NYU professor rips colleges for being ‘drunk on exclusivity,’ says coronavirus will force change

A top marketing expert believes the coronavirus pandemic will accelerate the disruption of U.S. higher education that’s been “drunk on exclusivity” and creating a “caste system.”

The worldwide COVID-19 crisis has added fuel to a furious debate about colleges and universities. The crisis forced institutions of higher learning around the country to shut campuses, and engage in distance learning and virtual commencement.

It stoked a debate about whether students and parents will be inclined to continue paying top dollar for virtual campus life, especially with the fall session up in the air.

“No industry, other than health care, has raised its prices faster than education, and I’m part of the problem. We have become drunk on exclusivity,” Scott Galloway, a business professor at NYU’s Stern School of Business, told Yahoo Finance in a wide-ranging interview on Tuesday.

He added: “When you have the head of Harvard admissions saying that he could double the freshman class at Harvard without sacrificing any quality, the correct question is, ‘Well, with a $37 billion budget, why wouldn’t you?'”

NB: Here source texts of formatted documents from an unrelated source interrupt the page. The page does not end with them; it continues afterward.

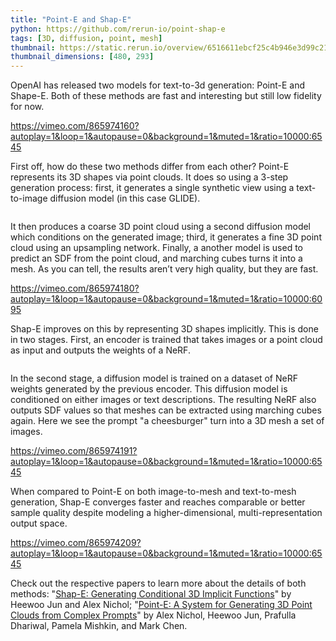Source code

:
 ```yaml
---
title: "Point-E and Shap-E"
python: https://github.com/rerun-io/point-shap-e
tags: [3D, diffusion, point, mesh]
thumbnail: https://static.rerun.io/overview/6516611ebcf25c4b946e3d99c21c6930d4c9f0bd/480w.png
thumbnail_dimensions: [480, 293]
---
```


OpenAI has released two models for text-to-3d generation: Point-E and Shape-E. Both of these methods are fast and interesting but still low fidelity for now.

https://vimeo.com/865974160?autoplay=1&loop=1&autopause=0&background=1&muted=1&ratio=10000:6545

First off, how do these two methods differ from each other? Point-E represents its 3D shapes via point clouds. It does so using a 3-step generation process: first, it generates a single synthetic view using a text-to-image diffusion model (in this case GLIDE).

<picture>
  <source media="(max-width: 480px)" srcset="https://static.rerun.io/pointe-overview/3cbe782935428ccea0473ba0c983947ad1a8a528/480w.png">
  <source media="(max-width: 768px)" srcset="https://static.rerun.io/pointe-overview/3cbe782935428ccea0473ba0c983947ad1a8a528/768w.png">
  <source media="(max-width: 1024px)" srcset="https://static.rerun.io/pointe-overview/3cbe782935428ccea0473ba0c983947ad1a8a528/1024w.png">
  <source media="(max-width: 1200px)" srcset="https://static.rerun.io/pointe-overview/3cbe782935428ccea0473ba0c983947ad1a8a528/1200w.png">
  <img src="https://static.rerun.io/pointe-overview/3cbe782935428ccea0473ba0c983947ad1a8a528/full.png" alt="">
</picture>

It then produces a coarse 3D point cloud using a second diffusion model which conditions on the generated image; third, it generates a fine 3D point cloud using an upsampling network. Finally, a another model is used to predict an SDF from the point cloud, and marching cubes turns it into a mesh. As you can tell, the results aren’t very high quality, but they are fast.

https://vimeo.com/865974180?autoplay=1&loop=1&autopause=0&background=1&muted=1&ratio=10000:6095

Shap-E improves on this by representing 3D shapes implicitly. This is done in two stages. First, an encoder is trained that takes images or a point cloud as input and outputs the weights of a NeRF.

<picture>
  <source media="(max-width: 480px)" srcset="https://static.rerun.io/shape-overview/6e4d96482d9b8b6071f98400b89c2ce202f6be3b/480w.png">
  <source media="(max-width: 768px)" srcset="https://static.rerun.io/shape-overview/6e4d96482d9b8b6071f98400b89c2ce202f6be3b/768w.png">
  <source media="(max-width: 1024px)" srcset="https://static.rerun.io/shape-overview/6e4d96482d9b8b6071f98400b89c2ce202f6be3b/1024w.png">
  <source media="(max-width: 1200px)" srcset="https://static.rerun.io/shape-overview/6e4d96482d9b8b6071f98400b89c2ce202f6be3b/1200w.png">
  <img src="https://static.rerun.io/shape-overview/6e4d96482d9b8b6071f98400b89c2ce202f6be3b/full.png" alt="">
</picture>

In the second stage, a diffusion model is trained on a dataset of NeRF weights generated by the previous encoder. This diffusion model is conditioned on either images or text descriptions. The resulting NeRF also outputs SDF values so that meshes can be extracted using marching cubes again. Here we see the prompt "a cheesburger" turn into a 3D mesh a set of images.

https://vimeo.com/865974191?autoplay=1&loop=1&autopause=0&background=1&muted=1&ratio=10000:6545

When compared to Point-E on both image-to-mesh and text-to-mesh generation, Shap-E converges faster and reaches comparable or better sample quality despite modeling a higher-dimensional, multi-representation output space.

https://vimeo.com/865974209?autoplay=1&loop=1&autopause=0&background=1&muted=1&ratio=10000:6545

Check out the respective papers to learn more about the details of both methods: "[Shap-E: Generating Conditional 3D Implicit Functions](https://arxiv.org/abs/2305.02463)" by Heewoo Jun and Alex Nichol; "[Point-E: A System for Generating 3D Point Clouds from Complex Prompts](https://arxiv.org/abs/2212.08751)" by Alex Nichol, Heewoo Jun, Prafulla Dhariwal, Pamela Mishkin, and Mark Chen.
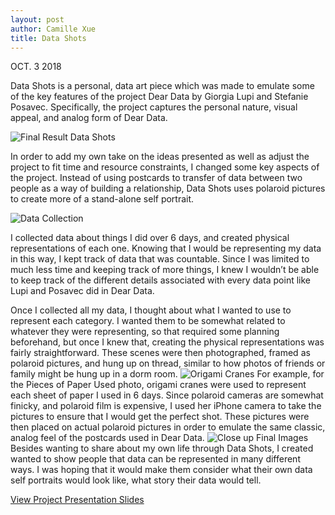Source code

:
 ```yaml
---
layout: post
author: Camille Xue
title: Data Shots
---
```


OCT. 3 2018

Data Shots is a personal, data art piece which was made to emulate some of the key features of the project Dear Data by Giorgia Lupi and Stefanie Posavec. Specifically, the project captures the personal nature, visual appeal, and analog form of Dear Data. 

![Final Result Data Shots](https://image.ibb.co/kkDSDe/IMG_0009.jpg)

In order to add my own take on the ideas presented as well as adjust the project to fit time and resource constraints, I changed some key aspects of the project. Instead of using postcards to transfer of data between two people as a way of building a relationship, Data Shots uses polaroid pictures to create more of a stand-alone self portrait.

![Data Collection](https://image.ibb.co/eimHwz/data_collection.png)

I collected data about things I did over 6 days, and created physical representations of each one. Knowing that I would be representing my data in this way, I kept track of data that was countable. Since I was limited to much less time and keeping track of more things, I knew I wouldn’t be able to keep track of the different details associated with every data point like Lupi and Posavec did in Dear Data. 

Once I collected all my data, I thought about what I wanted to use to represent each category. I wanted them to be somewhat related to whatever they were representing, so that required some planning beforehand, but once I knew that, creating the physical representations was fairly straightforward. These scenes were then photographed, framed as polaroid pictures, and hung up on thread, similar to how photos of friends or family might be hung up in a dorm room. 
![Origami Cranes](https://image.ibb.co/fWWEte/IMG_9918_Copy.jpg)
For example, for the Pieces of Paper Used photo, origami cranes were used to represent each sheet of paper I used in 6 days. Since polaroid cameras are somewhat finicky, and polaroid film is expensive, I used her iPhone camera to take the pictures to ensure that I would get the perfect shot. These pictures were then placed on actual polaroid pictures in order to emulate the same classic, analog feel of the postcards used in Dear Data.
![Close up Final Images](https://image.ibb.co/bK35zK/IMG_0010.jpg)
Besides wanting to share about my own life through Data Shots, I created wanted to show people that data can be represented in many different ways. I was hoping that it would make them consider what their own data self portraits would look like, what story their data would tell. 


[View Project Presentation Slides](https://docs.google.com/presentation/d/1QdLSBwyBzRJPPDz5xiX77TM8DbSsVgiU3U4OdYlst8Q/edit?usp=sharing)


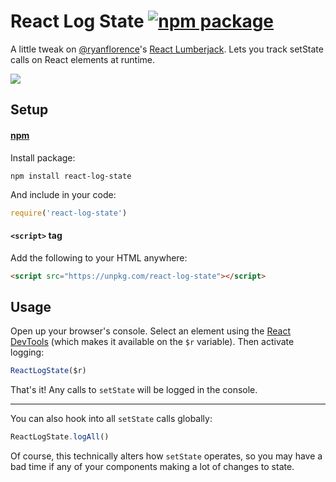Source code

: # React Log State [![npm package][npm-badge]][npm]

[npm-badge]: https://img.shields.io/npm/v/react-log-state.svg?style=flat-square
[npm]: https://www.npmjs.org/package/react-log-state

A little tweak on [@ryanflorence](https://github.com/ryanflorence)'s [React Lumberjack](https://github.com/ryanflorence/react-lumberjack). Lets you track setState calls on React elements at runtime.

![](http://i.imgur.com/8BmfFyt.png)

## Setup

#### [npm](https://www.npmjs.com)
Install package:
```
npm install react-log-state
```
And include in your code:
```js
require('react-log-state')
```

#### `<script>` tag
Add the following to your HTML anywhere:
```html
<script src="https://unpkg.com/react-log-state"></script>
```

## Usage

Open up your browser's console. Select an element using the [React DevTools](https://github.com/facebook/react-devtools) (which makes it available on the `$r` variable). Then activate logging:
```js
ReactLogState($r)
```
That's it! Any calls to `setState` will be logged in the console.

---

You can also hook into all `setState` calls globally:
```js
ReactLogState.logAll()
```
Of course, this technically alters how `setState` operates, so you may have a bad time if any of your components making a lot of changes to state.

The NYU professor has predicted a disruption in education for several years. With COVID-19 resulting most sheltering-in-place and students finishing semesters online, the professor argues that will accelerate the pace of change.

“[What] we’re about to see in education is the disruption that we’ve been predicting for decades, as parents see via Zoom classes that paying $68,000 for their tuition, and what is actually going on in universities is no longer worth it,” according to Galloway.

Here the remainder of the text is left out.